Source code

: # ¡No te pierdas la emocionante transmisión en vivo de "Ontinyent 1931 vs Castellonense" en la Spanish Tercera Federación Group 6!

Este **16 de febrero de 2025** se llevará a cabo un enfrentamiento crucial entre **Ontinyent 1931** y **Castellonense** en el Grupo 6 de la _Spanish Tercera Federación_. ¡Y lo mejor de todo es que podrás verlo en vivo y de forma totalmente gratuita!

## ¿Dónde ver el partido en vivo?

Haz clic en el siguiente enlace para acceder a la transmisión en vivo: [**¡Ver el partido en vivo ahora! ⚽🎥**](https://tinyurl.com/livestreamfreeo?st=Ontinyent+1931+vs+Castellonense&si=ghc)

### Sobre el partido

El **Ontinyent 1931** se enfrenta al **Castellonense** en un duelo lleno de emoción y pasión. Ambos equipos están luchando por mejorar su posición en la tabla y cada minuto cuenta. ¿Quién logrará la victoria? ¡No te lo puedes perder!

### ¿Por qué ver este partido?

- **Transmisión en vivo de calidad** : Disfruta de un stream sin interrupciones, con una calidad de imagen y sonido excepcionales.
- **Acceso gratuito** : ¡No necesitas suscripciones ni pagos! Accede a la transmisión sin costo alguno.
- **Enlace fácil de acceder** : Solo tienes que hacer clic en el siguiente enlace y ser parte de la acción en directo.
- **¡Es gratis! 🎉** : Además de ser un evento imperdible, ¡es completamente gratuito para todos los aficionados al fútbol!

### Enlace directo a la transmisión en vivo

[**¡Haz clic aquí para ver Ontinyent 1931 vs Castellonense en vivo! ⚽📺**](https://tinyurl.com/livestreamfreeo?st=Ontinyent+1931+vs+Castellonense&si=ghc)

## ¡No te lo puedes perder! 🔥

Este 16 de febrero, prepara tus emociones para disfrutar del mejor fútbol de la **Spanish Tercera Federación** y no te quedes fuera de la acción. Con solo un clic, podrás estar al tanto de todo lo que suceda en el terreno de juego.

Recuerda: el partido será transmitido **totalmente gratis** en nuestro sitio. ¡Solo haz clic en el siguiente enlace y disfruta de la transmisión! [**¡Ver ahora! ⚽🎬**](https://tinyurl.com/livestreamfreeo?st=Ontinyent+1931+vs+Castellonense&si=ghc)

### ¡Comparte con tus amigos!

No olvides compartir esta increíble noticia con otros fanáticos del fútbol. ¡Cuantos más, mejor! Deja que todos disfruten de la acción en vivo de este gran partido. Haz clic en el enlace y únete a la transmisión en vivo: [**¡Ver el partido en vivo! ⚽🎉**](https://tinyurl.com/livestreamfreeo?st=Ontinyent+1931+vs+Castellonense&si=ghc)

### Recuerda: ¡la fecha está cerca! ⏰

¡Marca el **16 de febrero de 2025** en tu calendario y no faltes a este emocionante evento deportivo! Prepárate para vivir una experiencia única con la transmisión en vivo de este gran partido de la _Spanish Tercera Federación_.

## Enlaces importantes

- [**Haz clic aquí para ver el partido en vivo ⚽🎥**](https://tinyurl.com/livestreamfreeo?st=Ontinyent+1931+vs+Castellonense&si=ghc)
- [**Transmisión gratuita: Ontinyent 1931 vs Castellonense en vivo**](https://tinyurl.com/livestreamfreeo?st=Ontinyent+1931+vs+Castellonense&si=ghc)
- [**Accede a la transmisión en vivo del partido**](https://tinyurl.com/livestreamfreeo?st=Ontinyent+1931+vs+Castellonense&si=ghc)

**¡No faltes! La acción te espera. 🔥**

========================

__What this task involves__. An exact copy of all the entries is the required answer.

__Answer to this problem__.
Source code

: # ¡No te pierdas la emocionante transmisión en vivo de "Ontinyent 1931 vs Castellonense" en la Spanish Tercera Federación Group 6!

Este **16 de febrero de 2025** se llevará a cabo un enfrentamiento crucial entre **Ontinyent 1931** y **Castellonense** en el Grupo 6 de la _Spanish Tercera Federación_. ¡Y lo mejor de todo es que podrás verlo en vivo y de forma totalmente gratuita!

## ¿Dónde ver el partido en vivo?

Haz clic en el siguiente enlace para acceder a la transmisión en vivo: [**¡Ver el partido en vivo ahora! ⚽🎥**](https://tinyurl.com/livestreamfreeo?st=Ontinyent+1931+vs+Castellonense&si=ghc)

### Sobre el partido

El **Ontinyent 1931** se enfrenta al **Castellonense** en un duelo lleno de emoción y pasión. Ambos equipos están luchando por mejorar su posición en la tabla y cada minuto cuenta. ¿Quién logrará la victoria? ¡No te lo puedes perder!

### ¿Por qué ver este partido?

- **Transmisión en vivo de calidad** : Disfruta de un stream sin interrupciones, con una calidad de imagen y sonido excepcionales.
- **Acceso gratuito** : ¡No necesitas suscripciones ni pagos! Accede a la transmisión sin costo alguno.
- **Enlace fácil de acceder** : Solo tienes que hacer clic en el siguiente enlace y ser parte de la acción en directo.
- **¡Es gratis! 🎉** : Además de ser un evento imperdible, ¡es completamente gratuito para todos los aficionados al fútbol!

### Enlace directo a la transmisión en vivo

[**¡Haz clic aquí para ver Ontinyent 1931 vs Castellonense en vivo! ⚽📺**](https://tinyurl.com/livestreamfreeo?st=Ontinyent+1931+vs+Castellonense&si=ghc)

## ¡No te lo puedes perder! 🔥

Este 16 de febrero, prepara tus emociones para disfrutar del mejor fútbol de la **Spanish Tercera Federación** y no te quedes fuera de la acción. Con solo un clic, podrás estar al tanto de todo lo que suceda en el terreno de juego.

Recuerda: el partido será transmitido **totalmente gratis** en nuestro sitio. ¡Solo haz clic en el siguiente enlace y disfruta de la transmisión! [**¡Ver ahora! ⚽🎬**](https://tinyurl.com/livestreamfreeo?st=Ontinyent+1931+vs+Castellonense&si=ghc)

### ¡Comparte con tus amigos!

No olvides compartir esta increíble noticia con otros fanáticos del fútbol. ¡Cuantos más, mejor! Deja que todos disfruten de la acción en vivo de este gran partido. Haz clic en el enlace y únete a la transmisión en vivo: [**¡Ver el partido en vivo! ⚽🎉**](https://tinyurl.com/livestreamfreeo?st=Ontinyent+1931+vs+Castellonense&si=ghc)

### Recuerda: ¡la fecha está cerca! ⏰

¡Marca el **16 de febrero de 2025** en tu calendario y no faltes a este emocionante evento deportivo! Prepárate para vivir una experiencia única con la transmisión en vivo de este gran partido de la _Spanish Tercera Federación_.

## Enlaces importantes

- [**Haz clic aquí para ver el partido en vivo ⚽🎥**](https://tinyurl.com/livestreamfreeo?st=Ontinyent+1931+vs+Castellonense&si=ghc)
- [**Transmisión gratuita: Ontinyent 1931 vs Castellonense en vivo**](https://tinyurl.com/livestreamfreeo?st=Ontinyent+1931+vs+Castellonense&si=ghc)
- [**Accede a la transmisión en vivo del partido**](https://tinyurl.com/livestreamfreeo?st=Ontinyent+1931+vs+Castellonense&si=ghc)

**¡No faltes! La acción te espera. 🔥**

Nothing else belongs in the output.